What I have noticed is whenever I restart Nagios, the worker picks up a lot of work which it executes, but then after a few minutes it stop doing anything. I can only see the following in the logs then:

[2013-07-28 16:05:38][6006][DEBUG] child started with pid: 6006
[2013-07-28 16:05:38][6007][DEBUG] child started with pid: 6007
[2013-07-28 16:05:38][6008][DEBUG] child started with pid: 6008
[2013-07-28 16:05:38][6009][DEBUG] child started with pid: 6009
[2013-07-28 16:05:38][6005][DEBUG] child started with pid: 6005
[2013-07-28 16:05:39][6010][DEBUG] child started with pid: 6010
[2013-07-28 16:05:40][6011][DEBUG] child started with pid: 6011


The following are my configuration files.
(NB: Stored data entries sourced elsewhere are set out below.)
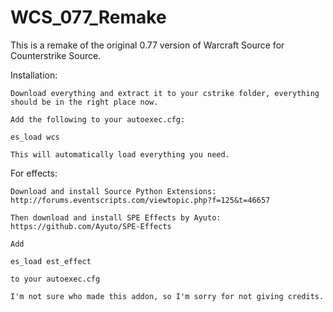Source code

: # WCS_077_Remake
This is a remake of the original 0.77 version of Warcraft Source for Counterstrike Source.


Installation:

    Download everything and extract it to your cstrike folder, everything should be in the right place now.

    Add the following to your autoexec.cfg:

    es_load wcs

    This will automatically load everything you need.



For effects:

    Download and install Source Python Extensions:
    http://forums.eventscripts.com/viewtopic.php?f=125&t=46657
    
    Then download and install SPE Effects by Ayuto:
    https://github.com/Ayuto/SPE-Effects
    
    Add
    
    es_load est_effect
    
    to your autoexec.cfg
    
    I'm not sure who made this addon, so I'm sorry for not giving credits.
    
    
    
    
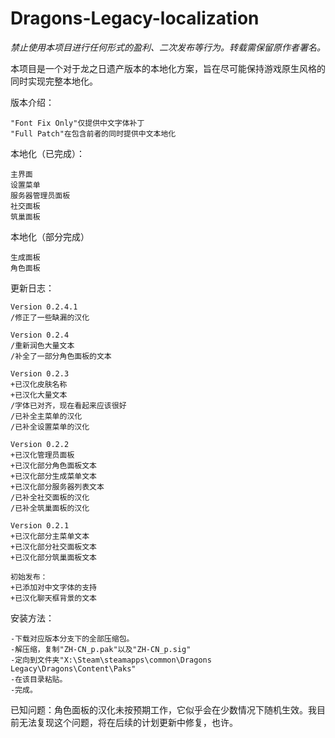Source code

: # Dragons-Legacy-localization
*禁止使用本项目进行任何形式的盈利、二次发布等行为。转载需保留原作者署名。*

本项目是一个对于龙之日遗产版本的本地化方案，旨在尽可能保持游戏原生风格的同时实现完整本地化。

版本介绍：

    "Font Fix Only"仅提供中文字体补丁
    "Full Patch"在包含前者的同时提供中文本地化


本地化（已完成）：

    主界面
    设置菜单
    服务器管理员面板
    社交面板
    筑巢面板

本地化（部分完成）

    生成面板
    角色面板


更新日志：

    Version 0.2.4.1
    /修正了一些缺漏的汉化
    
    Version 0.2.4
    /重新润色大量文本
    /补全了一部分角色面板的文本
    
    Version 0.2.3
    +已汉化皮肤名称
    +已汉化大量文本
    /字体已对齐，现在看起来应该很好
    /已补全主菜单的汉化
    /已补全设置菜单的汉化

    Version 0.2.2
    +已汉化管理员面板
    +已汉化部分角色面板文本
    +已汉化部分生成菜单文本
    +已汉化部分服务器列表文本
    /已补全社交面板的汉化
    /已补全筑巢面板的汉化
	
    Version 0.2.1
    +已汉化部分主菜单文本
    +已汉化部分社交面板文本
    +已汉化部分筑巢面板文本

    初始发布：
    +已添加对中文字体的支持
    +已汉化聊天框背景的文本


安装方法：

    -下载对应版本分支下的全部压缩包。
    -解压缩，复制"ZH-CN_p.pak"以及"ZH-CN_p.sig"
    -定向到文件夹"X:\Steam\steamapps\common\Dragons Legacy\Dragons\Content\Paks"
    -在该目录粘贴。
    -完成。


已知问题：角色面板的汉化未按预期工作，它似乎会在少数情况下随机生效。我目前无法复现这个问题，将在后续的计划更新中修复，也许。
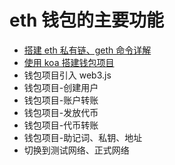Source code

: # eth 钱包的主要功能

* [搭建 eth 私有链、geth 命令详解](http://fujinliang.top/2018/07/24/001%E4%BB%A5%E5%A4%AA%E5%9D%8A%E9%92%B1%E5%8C%85%E5%BC%80%E5%8F%91-%E4%B8%8B%E8%BD%BD%E7%BC%96%E8%AF%91go-ethereum%E6%90%AD%E5%BB%BAeth%E7%A7%81%E6%9C%89%E9%93%BE/)
* [使用 koa 搭建钱包项目](http://fujinliang.top/2018/07/24/002%E4%BB%A5%E5%A4%AA%E5%9D%8A%E9%92%B1%E5%8C%85%E5%BC%80%E5%8F%91-%E4%BD%BF%E7%94%A8koa%E6%90%AD%E5%BB%BA%E9%92%B1%E5%8C%85%E9%A1%B9%E7%9B%AE/)
* 钱包项目引入 web3.js 
* 钱包项目-创建用户
* 钱包项目-账户转账
* 钱包项目-发放代币
* 钱包项目-代币转账
* 钱包项目-助记词、私钥、地址
* 切换到测试网络、正式网络
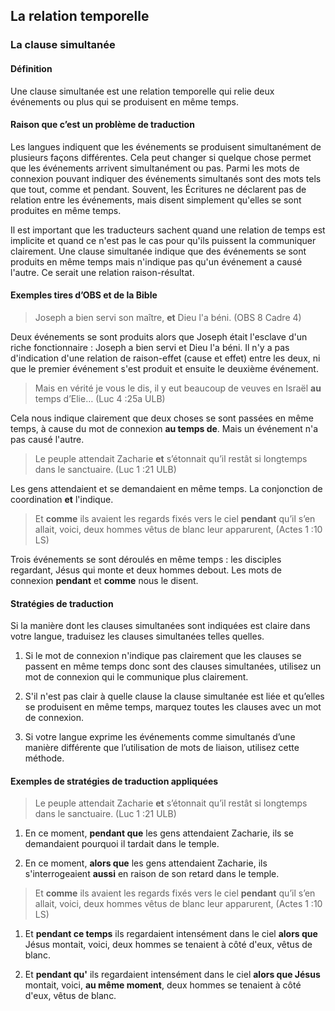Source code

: 
## La relation temporelle


### La clause simultanée


#### Définition

Une clause simultanée est une relation temporelle qui relie deux événements ou plus qui se produisent en même temps.


#### Raison que c’est un problème de traduction

Les langues indiquent que les événements se produisent simultanément de plusieurs façons différentes. Cela peut changer si quelque chose permet que les événements arrivent simultanément ou pas. Parmi les mots de connexion pouvant indiquer des événements simultanés sont des mots tels que tout, comme et pendant. Souvent, les Écritures ne déclarent pas de relation entre les événements, mais disent simplement qu'elles se sont produites en même temps. 

Il est important que les traducteurs sachent quand une relation de temps est implicite et quand ce n'est pas le cas pour qu'ils puissent la communiquer clairement. Une clause simultanée indique que des événements se sont produits en même temps mais n'indique pas qu'un événement a causé l'autre. Ce serait une relation raison-résultat.

#### Exemples tires d’OBS et de la Bible

> Joseph a bien servi son maître, **et** Dieu l'a béni. (OBS 8 Cadre 4)

Deux événements se sont produits alors que Joseph était l'esclave d'un riche fonctionnaire : Joseph a bien servi et Dieu l'a béni. Il n'y a pas d'indication d'une relation de raison-effet (cause et effet) entre les deux, ni que le premier événement s'est produit et ensuite le deuxième événement.

> Mais en vérité je vous le dis, il y eut beaucoup de veuves en Israël **au** temps d’Elie… (Luc 4 :25a ULB)

Cela nous indique clairement que deux choses se sont passées en même temps, à cause du mot de connexion **au temps de**. Mais un événement n'a pas causé l'autre.

> Le peuple attendait Zacharie **et** s’étonnait qu’il restât si longtemps dans le sanctuaire. (Luc 1 :21 ULB)

Les gens attendaient et se demandaient en même temps. La conjonction de coordination **et** l'indique.

> Et **comme** ils avaient les regards fixés vers le ciel **pendant** qu’il s’en allait, voici, deux hommes vêtus de blanc leur apparurent, (Actes 1 :10 LS)

Trois événements se sont déroulés en même temps : les disciples regardant, Jésus qui monte et deux hommes debout. Les mots de connexion **pendant** et **comme** nous le disent.


#### Stratégies de traduction

Si la manière dont les clauses simultanées sont indiquées est claire dans votre langue, traduisez les clauses simultanées telles quelles.

1. Si le mot de connexion n'indique pas clairement que les clauses se passent en même temps donc sont des clauses simultanées, utilisez un mot de connexion qui le communique plus clairement.

2. S'il n'est pas clair à quelle clause la clause simultanée est liée et qu’elles se produisent en même temps, marquez toutes les clauses avec un mot de connexion.

3. Si votre langue exprime les événements comme simultanés d’une manière différente que l’utilisation de mots de liaison, utilisez cette méthode.


#### Exemples de stratégies de traduction appliquées

> Le peuple attendait Zacharie **et** s’étonnait qu’il restât si longtemps dans le sanctuaire. (Luc 1 :21 ULB)

1. En ce moment, **pendant que** les gens attendaient Zacharie, ils se demandaient pourquoi il tardait dans le temple.

2. En ce moment, **alors que** les gens attendaient Zacharie, ils s'interrogeaient **aussi** en raison de son retard dans le temple. 

> Et **comme** ils avaient les regards fixés vers le ciel **pendant** qu’il s’en allait, voici, deux hommes vêtus de blanc leur apparurent, (Actes 1 :10 LS)

1. Et **pendant ce temps** ils regardaient intensément dans le ciel **alors que** Jésus montait, voici, deux hommes se tenaient à côté d'eux, vêtus de blanc. 

2. Et **pendant qu'** ils regardaient intensément dans le ciel **alors que Jésus** montait, voici, **au même moment**, deux hommes se tenaient à côté d'eux, vêtus de blanc.
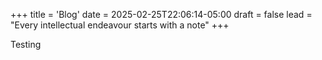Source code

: +++
title = 'Blog'
date = 2025-02-25T22:06:14-05:00
draft = false
lead = "Every intellectual endeavour starts with a note"
+++

Testing
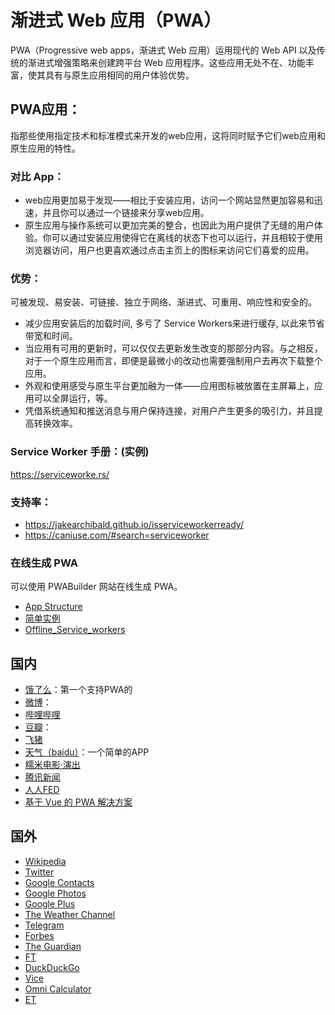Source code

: # 渐进式 Web 应用（PWA）
  
PWA（Progressive web apps，渐进式 Web 应用）运用现代的 Web API 以及传统的渐进式增强策略来创建跨平台 Web 应用程序。这些应用无处不在、功能丰富，使其具有与原生应用相同的用户体验优势。
  
## PWA应用：
指那些使用指定技术和标准模式来开发的web应用，这将同时赋予它们web应用和原生应用的特性。
  
### 对比 App：

- web应用更加易于发现——相比于安装应用，访问一个网站显然更加容易和迅速，并且你可以通过一个链接来分享web应用。
- 原生应用与操作系统可以更加完美的整合，也因此为用户提供了无缝的用户体验。你可以通过安装应用使得它在离线的状态下也可以运行，并且相较于使用浏览器访问，用户也更喜欢通过点击主页上的图标来访问它们喜爱的应用。
  
### 优势：
可被发现、易安装、可链接、独立于网络、渐进式、可重用、响应性和安全的。
  
- 减少应用安装后的加载时间, 多亏了 Service Workers来进行缓存, 以此来节省带宽和时间。
- 当应用有可用的更新时，可以仅仅去更新发生改变的那部分内容。与之相反，对于一个原生应用而言，即便是最微小的改动也需要强制用户去再次下载整个应用。
- 外观和使用感受与原生平台更加融为一体——应用图标被放置在主屏幕上，应用可以全屏运行，等。
- 凭借系统通知和推送消息与用户保持连接，对用户产生更多的吸引力，并且提高转换效率。
  
### Service Worker 手册：(实例)
https://serviceworke.rs/
  
  
### 支持率：

- https://jakearchibald.github.io/isserviceworkerready/
- https://caniuse.com/#search=serviceworker
  
### 在线生成 PWA
  可以使用 PWABuilder 网站在线生成 PWA。

- [App Structure](https://developer.mozilla.org/zh-CN/docs/Web/Progressive_web_apps/App_structure) 
- [简单实例](https://mdn.github.io/pwa-examples/js13kpwa/)
- [Offline_Service_workers](https://developer.mozilla.org/zh-CN/docs/Web/Progressive_web_apps/Offline_Service_workers)
  
## 国内

- [饿了么](https://h5.ele.me/)：第一个支持PWA的
- [微博](https://m.weibo.cn/beta)：
- [哔哩哔哩](https://m.bilibili.com/)
- [豆瓣](https://m.douban.com/)：
- [飞猪](https://h5.m.taobao.com/trip/home-pwa/index.html)
- [天气（baidu）](https://weatherpwa.baidu.com/)：一个简单的APP
- [糯米电影·演出](https://mdianying.baidu.com/)
- [腾讯新闻](https://xw.qq.com/)
- [人人FED](https://fed.renren.com/)
- [基于 Vue 的 PWA 解决方案](https://lavas.baidu.com/)
  
## 国外

- [Wikipedia](https://en.m.wikipedia.org/wiki/Main_Page)
- [Twitter](https://mobile.twitter.com/home)
- [Google Contacts](https://contacts.google.com/)
- [Google Photos](https://photos.google.com/)
- [Google Plus](https://plus.google.com/)
- [The Weather Channel](https://weather.com/)
- [Telegram](https://web.telegram.org/)
- [Forbes](https://m.forbes.com/)
- [The Guardian](https://www.theguardian.com/)
- [FT](https://app.ft.com/)
- [DuckDuckGo](https://duckduckgo.com/)
- [Vice](https://www.vice.com/en_us)
- [Omni Calculator](https://www.omnicalculator.com/)
- [ET](https://m.economictimes.com/)
  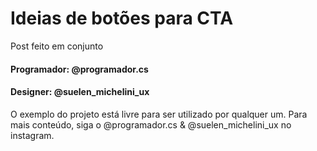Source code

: # Ideias de botões para CTA

Post feito em conjunto

#### Programador: @programador.cs

#### Designer: @suelen_michelini_ux

O exemplo do projeto está livre para ser utilizado por qualquer um.
Para mais conteúdo, siga o @programador.cs & @suelen_michelini_ux no instagram.
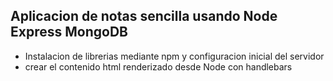 ## Aplicacion de notas sencilla usando Node Express MongoDB

- Instalacion de librerias mediante npm y configuracion inicial del servidor
- crear el contenido html renderizado desde Node con handlebars
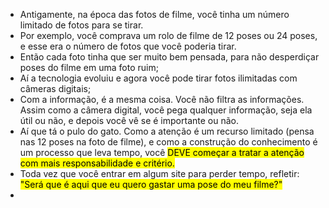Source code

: - Antigamente, na época das fotos de filme, você tinha um número limitado de fotos para se tirar.
- Por exemplo, você comprava um rolo de filme de 12 poses ou 24 poses, e esse era o número de fotos que você poderia tirar.
- Então cada foto tinha que ser muito bem pensada, para não desperdiçar poses do filme em uma foto ruim;
- Aí a tecnologia evoluiu e agora você pode tirar fotos ilimitadas com câmeras digitais;
- Com a informação, é a mesma coisa. Você não filtra as informações. Assim como a câmera digital, você pega qualquer informação, seja ela útil ou não, e depois você vê se é importante ou não.
- Aí que tá o pulo do gato. Como a atenção é um recurso limitado (pensa nas 12 poses na foto de filme), e como a construção do conhecimento é um processo que leva tempo, você <mark class="hltr-red">DEVE começar a tratar a atenção com mais responsabilidade e critério.</mark>
- Toda vez que você entrar em algum site para perder tempo, refletir: <mark class="hltr-green">"Será que é aqui que eu quero gastar uma pose do meu filme?"</mark>
- 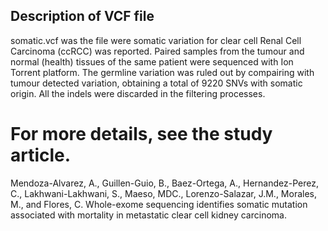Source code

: ## Description of VCF file
 

somatic.vcf was the file were somatic variation for clear cell Renal Cell Carcinoma (ccRCC) was reported. Paired samples from the tumour and normal (health) tissues of the same patient were sequenced with Ion Torrent platform. The germline variation was ruled out by compairing with tumour detected variation, obtaining a total of 9220 SNVs with somatic origin. All the indels were discarded in the filtering processes. 


# For more details, see the study article.
Mendoza-Alvarez, A., Guillen-Guio, B., Baez-Ortega, A., Hernandez-Perez, C., Lakhwani-Lakhwani, S., Maeso, MDC., Lorenzo-Salazar, J.M., Morales, M., and Flores, C. Whole-exome sequencing identifies somatic mutation associated with mortality in metastatic clear cell kidney carcinoma.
I have made a lot of changes to see if I can fix the issue but that could have made matters worse.

/etc/mod_gearman/mod_gearman_neb.conf:
debug=1
logfile=/var/log/mod_gearman/mod_gearman_neb.log
server=localhost:4730
eventhandler=yes
services=yes
do_hostchecks=no
encryption=yes
key=**********
use_uniq_jobs=on
localhostgroups=localhost_group
localservicegroups=
result_workers=1
perfdata=no
perfdata_mode=1
orphan_host_checks=yes
orphan_service_checks=yes
accept_clear_results=no


mod_gearman_worker.conf:
debug=1
logfile=/var/log/mod_gearman/mod_gearman_worker.log
eventhandler=yes
services=yes
hosts=yes
do_hostchecks=yes
encryption=yes
key=**********
job_timeout=60
min-worker=20
max-worker=30
idle-timeout=20
max-jobs=1000
spawn-rate=1
fork_on_exec=no
show_error_output=yes
enable_embedded_perl=on
use_embedded_perl_implicitly=off
use_perl_cache=on
p1_file=/usr/share/mod_gearman/mod_gearman_p1.pl
workaround_rc_25=off


I tried changing the values of the following without any luck:

min-worker=20
max-worker=30
idle-timeout=20

use_uniq_jobs=on
do_hostchecks=no



Anyone spot anything obvious?

Thanks.

sven

unread,
Jul 28, 2013, 7:25:48 AM7/28/13
to mod_g...@googlegroups.com
Hi,

which libgearman version do you use and which mod-gearman version?

Regards,
 Sven
--
You received this message because you are subscribed to the Google Groups "mod_gearman" group.
To unsubscribe from this group and stop receiving emails from it, send an email to mod_gearman...@googlegroups.com.
For more options, visit https://groups.google.com/groups/opt_out.
 
 

Mejo

unread,
Jul 28, 2013, 10:17:45 AM7/28/13
to mod_g...@googlegroups.com


gearmand.x86_64                       0.25-1                          
gearmand-devel.x86_64                 0.25-1                     
gearmand-server.x86_64                0.25-1                     
libgearman.x86_64                     0.14-3.el5                    
mod_gearman.x86_64                    1.3.8-1                     

..on Centos 5.8.


Thanks.

sven

unread,
Jul 28, 2013, 11:12:01 AM7/28/13
to mod_g...@googlegroups.com
Hi,

i would suggest to first update Mod-Gearman to the latest release (which is 1.4.8 at the moment) and libgearman to 0.25.
Besides that i have no access to any Nagios XI installation, so my possible help is limited.

 Sven

Mejo Jose

unread,
Jul 29, 2013, 9:50:46 AM7/29/13
to mod_g...@googlegroups.com
Hi Sven,

Updating the packages didn't make any difference so I did a re-install using Nagios XI script but I kept on getting the same messages.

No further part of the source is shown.